South China Morning Post reported yesterday (18 Nov) that based on a recent survey conducted by the Institute of Policy Studies (IPS) at NUS, majority of Singaporeans are feeling “stuck in their social classes”.
The findings, released last month (29 Oct) in a paper titled ‘Faultlines in Singapore: Public Opinion on their Realities, Management and Consequences’, covered some 4,015 people aged 18 and above. The survey was conducted between August 2018 and January this year by IPS.
The survey asked respondents if they felt their financial status would improve in a decade’s time, more than five in 10 said they would experience negligible financial mobility while fewer than one in 10 felt their fortunes would decline.
This pessimism cut across all education levels. Only 44 per cent of those with a degree were hopeful of upward mobility in 10 years’ time, with the figure falling to 40.6 per cent for Singaporeans with vocational training or a polytechnic diploma. For those with a secondary school education or below, such as food deliveryman Alroy Ho, 32, only 23.8 per cent expected to do better in future, with 10.6 per cent thinking they would be worse off.
SCMP conducted its own survey and found that 4 out of 5 Singaporeans interviewed said their pessimism boiled down to salaries not matching up to costs, and a sense that wages were stagnant.
A Singaporean by the name of “Ho” was interviewed by SCMP. Ho did not complete secondary school, uses an e-scooter for his work and takes home between S$2,000 and S$3,000 a month, depending on the number of deliveries he makes. With the recent ban of Personel Mobility Devices on footpaths, he may have to get a motorbike licence and buy a bike to continue at his job. This stretches his already thin finances after supporting a wife and a five-year-old and getting a new three-room flat next year.
“I really don’t know what will happen 10 years later. You ask me to look at just the next two years, and I also don’t know how to survive,” said Ho. “It’s a very rich country but it’s progressing way too fast, not everyone can catch up with the progression.”
As for degree holders such as Beatrice, 24, who writes for a magazine, they too feel the pinch.
Beatrice takes home less than S$3,000 a month and is paying off a student loan of S$28,700 after her four-year bachelor of arts in literature course. She tries to be optimistic about her future, but the cost of living is high and her pay seems stagnant. “I feel stifled,” she said. She lives with her parents in their four-room flat “out of necessity”.

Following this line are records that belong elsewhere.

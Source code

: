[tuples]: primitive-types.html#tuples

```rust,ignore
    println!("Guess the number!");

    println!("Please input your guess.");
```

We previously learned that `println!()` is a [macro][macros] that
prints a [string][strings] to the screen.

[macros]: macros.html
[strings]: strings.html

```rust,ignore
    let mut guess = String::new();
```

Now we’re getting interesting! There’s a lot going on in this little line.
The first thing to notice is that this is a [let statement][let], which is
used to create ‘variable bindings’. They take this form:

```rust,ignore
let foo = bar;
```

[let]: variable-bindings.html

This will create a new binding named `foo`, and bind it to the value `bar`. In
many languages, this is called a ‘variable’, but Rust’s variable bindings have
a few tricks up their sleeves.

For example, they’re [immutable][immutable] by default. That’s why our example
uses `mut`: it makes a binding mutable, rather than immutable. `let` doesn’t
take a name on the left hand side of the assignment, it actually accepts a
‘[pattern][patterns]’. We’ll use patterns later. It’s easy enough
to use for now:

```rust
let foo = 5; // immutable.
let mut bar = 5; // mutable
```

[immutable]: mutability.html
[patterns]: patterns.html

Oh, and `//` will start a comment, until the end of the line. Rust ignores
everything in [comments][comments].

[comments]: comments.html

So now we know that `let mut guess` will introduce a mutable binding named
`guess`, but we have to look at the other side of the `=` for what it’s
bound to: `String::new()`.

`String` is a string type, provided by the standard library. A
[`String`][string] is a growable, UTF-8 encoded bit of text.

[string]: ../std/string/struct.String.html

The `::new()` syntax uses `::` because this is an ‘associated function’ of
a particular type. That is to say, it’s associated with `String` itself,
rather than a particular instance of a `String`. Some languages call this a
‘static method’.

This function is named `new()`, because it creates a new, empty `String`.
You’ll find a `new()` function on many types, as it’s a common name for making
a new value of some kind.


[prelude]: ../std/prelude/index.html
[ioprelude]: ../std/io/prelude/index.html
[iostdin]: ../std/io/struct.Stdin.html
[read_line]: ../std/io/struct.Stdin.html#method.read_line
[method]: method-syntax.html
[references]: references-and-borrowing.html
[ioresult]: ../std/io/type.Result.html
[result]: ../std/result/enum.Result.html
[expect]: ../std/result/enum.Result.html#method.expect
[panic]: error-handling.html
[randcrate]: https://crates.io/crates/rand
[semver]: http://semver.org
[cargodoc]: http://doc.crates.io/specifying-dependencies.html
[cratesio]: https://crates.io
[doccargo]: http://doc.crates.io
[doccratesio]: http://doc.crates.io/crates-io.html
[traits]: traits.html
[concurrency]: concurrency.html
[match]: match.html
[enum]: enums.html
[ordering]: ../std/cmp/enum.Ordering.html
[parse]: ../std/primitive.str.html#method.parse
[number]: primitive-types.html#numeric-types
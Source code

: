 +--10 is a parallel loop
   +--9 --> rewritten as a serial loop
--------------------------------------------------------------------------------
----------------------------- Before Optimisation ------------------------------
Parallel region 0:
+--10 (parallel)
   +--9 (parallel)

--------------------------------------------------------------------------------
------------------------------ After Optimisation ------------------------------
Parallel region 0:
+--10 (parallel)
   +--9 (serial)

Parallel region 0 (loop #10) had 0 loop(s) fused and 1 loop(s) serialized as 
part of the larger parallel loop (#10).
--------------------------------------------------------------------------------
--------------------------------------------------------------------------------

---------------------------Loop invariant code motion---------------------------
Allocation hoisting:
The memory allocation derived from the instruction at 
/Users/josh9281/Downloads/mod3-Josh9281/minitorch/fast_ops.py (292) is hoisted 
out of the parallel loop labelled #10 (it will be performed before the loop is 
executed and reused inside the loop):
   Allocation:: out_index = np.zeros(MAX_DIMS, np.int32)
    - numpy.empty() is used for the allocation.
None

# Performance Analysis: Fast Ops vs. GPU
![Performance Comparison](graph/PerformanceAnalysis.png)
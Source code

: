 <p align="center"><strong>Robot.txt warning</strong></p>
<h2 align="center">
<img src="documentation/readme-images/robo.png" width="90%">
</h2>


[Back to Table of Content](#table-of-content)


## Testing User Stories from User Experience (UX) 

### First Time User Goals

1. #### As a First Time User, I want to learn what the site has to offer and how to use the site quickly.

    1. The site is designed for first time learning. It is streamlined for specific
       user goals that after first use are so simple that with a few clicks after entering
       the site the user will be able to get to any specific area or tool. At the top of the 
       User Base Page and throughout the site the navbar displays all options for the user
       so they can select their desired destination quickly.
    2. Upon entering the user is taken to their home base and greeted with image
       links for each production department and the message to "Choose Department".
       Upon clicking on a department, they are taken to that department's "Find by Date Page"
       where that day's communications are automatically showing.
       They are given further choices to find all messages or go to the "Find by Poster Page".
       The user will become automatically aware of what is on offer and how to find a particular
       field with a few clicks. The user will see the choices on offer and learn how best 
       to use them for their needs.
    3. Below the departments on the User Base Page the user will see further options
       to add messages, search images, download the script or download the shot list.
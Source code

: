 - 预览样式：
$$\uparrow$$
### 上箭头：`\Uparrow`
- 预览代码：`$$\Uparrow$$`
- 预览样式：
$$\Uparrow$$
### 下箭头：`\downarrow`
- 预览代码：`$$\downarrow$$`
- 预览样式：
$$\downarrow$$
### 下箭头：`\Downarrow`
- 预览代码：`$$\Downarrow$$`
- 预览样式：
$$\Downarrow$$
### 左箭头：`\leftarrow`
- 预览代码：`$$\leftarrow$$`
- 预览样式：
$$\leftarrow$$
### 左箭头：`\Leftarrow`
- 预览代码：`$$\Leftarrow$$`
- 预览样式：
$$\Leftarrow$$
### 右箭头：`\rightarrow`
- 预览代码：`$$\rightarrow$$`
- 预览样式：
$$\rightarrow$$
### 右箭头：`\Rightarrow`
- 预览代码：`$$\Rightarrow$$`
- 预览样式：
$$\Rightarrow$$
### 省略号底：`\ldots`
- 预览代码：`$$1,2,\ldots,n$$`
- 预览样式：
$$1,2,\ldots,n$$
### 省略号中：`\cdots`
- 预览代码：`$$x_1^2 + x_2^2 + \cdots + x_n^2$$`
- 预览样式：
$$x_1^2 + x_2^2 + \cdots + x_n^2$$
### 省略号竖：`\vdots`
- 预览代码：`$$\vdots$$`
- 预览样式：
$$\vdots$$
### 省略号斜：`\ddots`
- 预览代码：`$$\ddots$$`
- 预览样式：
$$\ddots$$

Meanwhile, the Singapore government continues to allow more foreign PMETs to enter into Singapore to work:
The S-Pass allows mid-level foreign PMETs to work in Singapore. Foreign applicants only need to earn a minimum of S$2,300 a month with the relevant qualifications.
This is in line with its Population White Paper policy which was passed in Feb 2013 where the government set a target of introducing 30,000 new permanent residents and 25,000 naturalized citizens each year to sustain Singapore’s population due to the falling birth rates in Singapore.
While the target set in the PWP is 6.9 million but it is pretty obvious that the end goal of the government is 10 million with the ongoing future planning in place.
With more mid-level foreign PMETs coming into Singapore to work at below $2,500 a month, Singaporeans like Beatrice would have to contend with wage stagnation at less than $3,000 and continue to feel “stifled”. The only saving grace is that at least she still has her parents’ house to stay in.